I say YES! How ‘bout YOU? And if you agree ‘affluence gerrymandering’ is Harmful, guess who can do something about it? YOU, if a direct, dues-paying member of such a national advocacy body.

The other type caller had a markedly different focus, describing yet another alleged conspiracy (Again, their word choice, not mine – yet), I’d long heard whispered, but hoped to be untrue. And here I think, if indeed true, ‘conspiracy of silence’ is the most appropriate word choice, given this definition: ‘…a usually secret or unstated agreement to remain silent about something that might be damaging or harmful to those participating in the agreement if disclosed.’ How so? Well these latter callers described a sorry duplicitous matter, using words to this effect:

The manufactured housing industry has long suffered home builder competitors, and real estate-related detractors, inside and around the Washington, DC beltway.

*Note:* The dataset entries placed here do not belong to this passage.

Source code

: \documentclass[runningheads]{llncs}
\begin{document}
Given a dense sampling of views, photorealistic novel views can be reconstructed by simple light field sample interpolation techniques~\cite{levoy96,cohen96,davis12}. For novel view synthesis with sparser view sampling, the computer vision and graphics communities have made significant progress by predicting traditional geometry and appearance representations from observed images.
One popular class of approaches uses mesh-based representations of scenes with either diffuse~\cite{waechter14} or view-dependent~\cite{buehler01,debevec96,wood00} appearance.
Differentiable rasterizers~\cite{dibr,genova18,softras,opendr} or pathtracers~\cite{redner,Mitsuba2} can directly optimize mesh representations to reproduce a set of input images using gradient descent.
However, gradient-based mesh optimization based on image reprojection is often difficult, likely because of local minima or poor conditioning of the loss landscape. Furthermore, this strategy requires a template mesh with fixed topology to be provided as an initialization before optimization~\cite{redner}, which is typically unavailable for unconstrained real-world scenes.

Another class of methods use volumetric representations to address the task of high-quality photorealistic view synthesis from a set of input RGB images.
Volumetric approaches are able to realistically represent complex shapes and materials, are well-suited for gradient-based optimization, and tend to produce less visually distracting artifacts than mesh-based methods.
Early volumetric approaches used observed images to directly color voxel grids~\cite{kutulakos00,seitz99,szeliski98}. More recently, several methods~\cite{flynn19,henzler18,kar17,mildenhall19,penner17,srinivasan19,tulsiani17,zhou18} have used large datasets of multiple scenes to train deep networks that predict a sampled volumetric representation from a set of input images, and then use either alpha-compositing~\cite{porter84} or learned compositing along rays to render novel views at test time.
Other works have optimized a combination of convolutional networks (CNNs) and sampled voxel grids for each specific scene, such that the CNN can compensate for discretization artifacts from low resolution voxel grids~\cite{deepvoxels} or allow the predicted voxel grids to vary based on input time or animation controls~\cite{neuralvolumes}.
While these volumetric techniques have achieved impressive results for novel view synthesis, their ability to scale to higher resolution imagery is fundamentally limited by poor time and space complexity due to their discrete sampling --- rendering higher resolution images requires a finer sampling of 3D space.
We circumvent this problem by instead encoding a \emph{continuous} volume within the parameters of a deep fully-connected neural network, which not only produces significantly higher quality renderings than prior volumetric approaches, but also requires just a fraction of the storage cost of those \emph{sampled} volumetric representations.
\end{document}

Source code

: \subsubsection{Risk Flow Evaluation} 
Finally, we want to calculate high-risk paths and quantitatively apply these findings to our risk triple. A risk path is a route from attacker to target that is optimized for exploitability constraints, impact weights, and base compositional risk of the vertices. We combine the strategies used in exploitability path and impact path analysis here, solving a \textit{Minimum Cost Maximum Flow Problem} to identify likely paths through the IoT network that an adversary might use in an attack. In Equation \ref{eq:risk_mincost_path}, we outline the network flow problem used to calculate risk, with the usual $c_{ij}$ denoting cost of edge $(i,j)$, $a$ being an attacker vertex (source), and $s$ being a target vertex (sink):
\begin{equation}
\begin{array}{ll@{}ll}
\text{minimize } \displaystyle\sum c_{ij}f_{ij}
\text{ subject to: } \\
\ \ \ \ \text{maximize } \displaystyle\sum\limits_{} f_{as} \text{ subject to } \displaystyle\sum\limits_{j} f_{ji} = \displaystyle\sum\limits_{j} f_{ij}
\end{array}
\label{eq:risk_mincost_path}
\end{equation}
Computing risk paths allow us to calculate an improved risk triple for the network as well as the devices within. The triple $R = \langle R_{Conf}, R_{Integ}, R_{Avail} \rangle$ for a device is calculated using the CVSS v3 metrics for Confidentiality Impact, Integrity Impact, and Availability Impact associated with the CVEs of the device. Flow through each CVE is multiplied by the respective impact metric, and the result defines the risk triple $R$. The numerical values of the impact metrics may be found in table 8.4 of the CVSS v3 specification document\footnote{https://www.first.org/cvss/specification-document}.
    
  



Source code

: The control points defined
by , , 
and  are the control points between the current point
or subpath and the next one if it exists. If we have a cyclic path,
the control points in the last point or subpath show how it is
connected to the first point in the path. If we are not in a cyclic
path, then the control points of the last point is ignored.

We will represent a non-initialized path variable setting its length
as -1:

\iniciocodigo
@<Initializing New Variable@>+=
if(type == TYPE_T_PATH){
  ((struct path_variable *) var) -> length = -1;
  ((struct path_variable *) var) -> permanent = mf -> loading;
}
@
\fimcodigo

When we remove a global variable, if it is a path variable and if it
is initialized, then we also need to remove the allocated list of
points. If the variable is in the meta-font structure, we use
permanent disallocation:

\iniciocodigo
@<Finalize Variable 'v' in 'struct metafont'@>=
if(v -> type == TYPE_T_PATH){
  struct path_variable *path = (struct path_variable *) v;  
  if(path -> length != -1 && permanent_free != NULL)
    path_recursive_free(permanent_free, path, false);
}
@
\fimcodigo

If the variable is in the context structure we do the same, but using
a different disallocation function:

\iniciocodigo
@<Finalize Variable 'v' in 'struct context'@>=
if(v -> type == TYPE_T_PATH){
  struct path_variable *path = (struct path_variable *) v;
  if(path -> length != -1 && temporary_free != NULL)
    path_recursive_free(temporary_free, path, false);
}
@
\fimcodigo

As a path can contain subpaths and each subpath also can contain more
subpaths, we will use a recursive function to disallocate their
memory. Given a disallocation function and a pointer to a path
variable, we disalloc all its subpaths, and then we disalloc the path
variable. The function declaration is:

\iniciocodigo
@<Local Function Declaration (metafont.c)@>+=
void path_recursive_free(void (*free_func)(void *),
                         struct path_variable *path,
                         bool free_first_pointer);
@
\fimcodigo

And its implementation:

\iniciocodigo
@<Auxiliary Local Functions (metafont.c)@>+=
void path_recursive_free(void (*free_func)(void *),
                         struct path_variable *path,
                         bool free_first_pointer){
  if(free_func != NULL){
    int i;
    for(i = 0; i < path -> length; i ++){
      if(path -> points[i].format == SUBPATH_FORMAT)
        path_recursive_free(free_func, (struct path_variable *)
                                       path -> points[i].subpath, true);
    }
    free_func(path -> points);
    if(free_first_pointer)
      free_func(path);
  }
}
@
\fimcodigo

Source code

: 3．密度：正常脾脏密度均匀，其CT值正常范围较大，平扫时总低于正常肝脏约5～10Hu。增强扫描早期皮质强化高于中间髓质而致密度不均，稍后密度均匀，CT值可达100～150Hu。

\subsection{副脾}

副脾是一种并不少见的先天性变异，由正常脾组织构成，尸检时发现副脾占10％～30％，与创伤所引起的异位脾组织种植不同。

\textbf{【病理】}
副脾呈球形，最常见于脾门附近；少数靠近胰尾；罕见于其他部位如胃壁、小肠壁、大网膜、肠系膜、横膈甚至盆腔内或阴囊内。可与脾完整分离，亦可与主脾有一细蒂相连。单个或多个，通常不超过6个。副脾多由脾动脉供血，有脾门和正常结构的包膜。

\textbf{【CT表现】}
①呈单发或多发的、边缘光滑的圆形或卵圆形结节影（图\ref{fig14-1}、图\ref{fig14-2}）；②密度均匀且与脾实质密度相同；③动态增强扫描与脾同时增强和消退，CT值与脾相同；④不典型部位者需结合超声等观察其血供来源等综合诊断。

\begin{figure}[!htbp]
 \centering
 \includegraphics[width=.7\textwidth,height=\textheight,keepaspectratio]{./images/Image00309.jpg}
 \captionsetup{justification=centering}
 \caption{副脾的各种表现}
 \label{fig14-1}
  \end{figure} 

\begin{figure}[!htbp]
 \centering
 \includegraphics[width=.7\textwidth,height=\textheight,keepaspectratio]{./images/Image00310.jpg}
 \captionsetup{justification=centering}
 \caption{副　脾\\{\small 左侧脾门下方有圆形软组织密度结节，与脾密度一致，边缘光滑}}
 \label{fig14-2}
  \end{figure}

And while it’s difficult enough, to offset negative image stereotypes foisted on the manufactured housing industry by itself, dealing effectively with arcane and esoteric interpersonal relationships and intrigues among outside detractors and industry insiders – with oft harmful results to manufactured housing – is a daunting, under-addressed task! Like, ‘Who does one trust?’ Heretofore, ‘You didn’t!’; and going forward, ‘You can’t!’, at least for the time being, or until corrective ‘change’ is deemed necessary, effected, and a new start begun….

Frankly, the ‘conspiracy of silence’ label aptly describes how disparaging, scheming parties and others, seem frequently to be ‘reading our strategic planning minds’, before and during lobbying with legislators and federal regulators – with either ‘no’, bad, or marginal consequences to the manufactured housing industry! Examples? Look no further than the pitiful lack of progress implementing the Manufactured Housing Improvement Act of 2000 during the past 13 years! During year 2013, the botched – accidental or otherwise – appointment process to seat an agreed upon Non-career Administrator for the Manufactured Housing Consensus Committee. And then there was the necessary rush to disabuse the Government Accounting Office (‘GAO’) of the erroneous survey notion that doing away with the HUD-Code for manufactured housing, would have little to no effect on the annual shipment volume of new homes! Well, nothing much has changed, that I see, so the ‘conspiracy of silence’ continues in and around the DC beltway….

What do YOU think? Depending on personal and corporate perspectives, relative to national advocacy matters regarding HUD-Code manufactured housing, and whether you’re dealing with these matters from afar or up close, you’ve surely experienced, maybe even dealt with, one or another aspect of home builder, real estate, and insider detractions, relative to our industry and its realty asset class, the land-lease-lifestyle community. IF so affected, have YOU then ever wondered – better yet, known firsthand, why neutralizing such contretemps (e.g. ‘unexpected & embarrassing events or mishaps’), like the ones just described, have been nigh impossible to prevent to date? Your answer to that question clarifies whether all this is simple connivance, a serious collusion, or double dealing conspiracy of silence, a.k.a. ‘MHConspiracy # 102’!

II.

I Feel Change Coming On….

Coming off a failed national Dodd-Frank amendment lobbying campaign, as year 2013 ended, the manufactured housing industry Needs Change on several fronts, not simply, expensively, and expansively ‘More of the Same’ – as is being video ballyhooed today! For example; how many reading this blog were present at the industry meeting in San Antonio, TX., 1 ½ years ago, and recall a Midwest state MHAssociation executive famously asking aloud:

“What’s Plan B, if the Dodd-Frank amendment lobbying campaign, in Congress, fails?”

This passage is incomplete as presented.